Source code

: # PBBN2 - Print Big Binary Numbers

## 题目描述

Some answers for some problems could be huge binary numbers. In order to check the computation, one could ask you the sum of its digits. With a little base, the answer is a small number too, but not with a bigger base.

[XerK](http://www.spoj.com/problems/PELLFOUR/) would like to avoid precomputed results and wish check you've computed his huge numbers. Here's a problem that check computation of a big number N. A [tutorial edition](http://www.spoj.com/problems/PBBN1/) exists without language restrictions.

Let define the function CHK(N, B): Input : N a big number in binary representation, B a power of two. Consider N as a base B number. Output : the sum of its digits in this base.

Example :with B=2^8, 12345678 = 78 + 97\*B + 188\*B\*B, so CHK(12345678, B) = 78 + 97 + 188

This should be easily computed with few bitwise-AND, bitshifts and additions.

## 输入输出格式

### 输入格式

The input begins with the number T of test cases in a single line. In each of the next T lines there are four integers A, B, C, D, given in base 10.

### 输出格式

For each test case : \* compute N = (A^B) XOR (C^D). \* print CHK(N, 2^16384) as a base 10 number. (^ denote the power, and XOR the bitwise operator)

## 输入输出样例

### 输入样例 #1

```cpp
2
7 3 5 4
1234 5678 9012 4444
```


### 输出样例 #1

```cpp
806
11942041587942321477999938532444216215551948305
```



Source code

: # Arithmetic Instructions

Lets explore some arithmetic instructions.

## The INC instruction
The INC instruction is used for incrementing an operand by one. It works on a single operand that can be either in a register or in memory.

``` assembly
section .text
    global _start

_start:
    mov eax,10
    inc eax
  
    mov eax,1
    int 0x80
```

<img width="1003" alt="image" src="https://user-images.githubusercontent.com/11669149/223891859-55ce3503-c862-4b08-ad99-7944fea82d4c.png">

--------------------

▶ **PROMPT**:
Repeat each line above exactly as written.

▶ **RESULT OF THE EXERCISE**:
Source code

: # PBBN2 - Print Big Binary Numbers

## 题目描述

Some answers for some problems could be huge binary numbers. In order to check the computation, one could ask you the sum of its digits. With a little base, the answer is a small number too, but not with a bigger base.

[XerK](http://www.spoj.com/problems/PELLFOUR/) would like to avoid precomputed results and wish check you've computed his huge numbers. Here's a problem that check computation of a big number N. A [tutorial edition](http://www.spoj.com/problems/PBBN1/) exists without language restrictions.

Let define the function CHK(N, B): Input : N a big number in binary representation, B a power of two. Consider N as a base B number. Output : the sum of its digits in this base.

Example :with B=2^8, 12345678 = 78 + 97\*B + 188\*B\*B, so CHK(12345678, B) = 78 + 97 + 188

This should be easily computed with few bitwise-AND, bitshifts and additions.

## 输入输出格式

### 输入格式

The input begins with the number T of test cases in a single line. In each of the next T lines there are four integers A, B, C, D, given in base 10.

### 输出格式

For each test case : \* compute N = (A^B) XOR (C^D). \* print CHK(N, 2^16384) as a base 10 number. (^ denote the power, and XOR the bitwise operator)

## 输入输出样例

### 输入样例 #1

```cpp
2
7 3 5 4
1234 5678 9012 4444
```


### 输出样例 #1

```cpp
806
11942041587942321477999938532444216215551948305
```



Source code

: # Arithmetic Instructions

Lets explore some arithmetic instructions.

## The INC instruction
The INC instruction is used for incrementing an operand by one. It works on a single operand that can be either in a register or in memory.

``` assembly
section .text
    global _start

_start:
    mov eax,10
    inc eax
  
    mov eax,1
    int 0x80
```

<img width="1003" alt="image" src="https://user-images.githubusercontent.com/11669149/223891859-55ce3503-c862-4b08-ad99-7944fea82d4c.png">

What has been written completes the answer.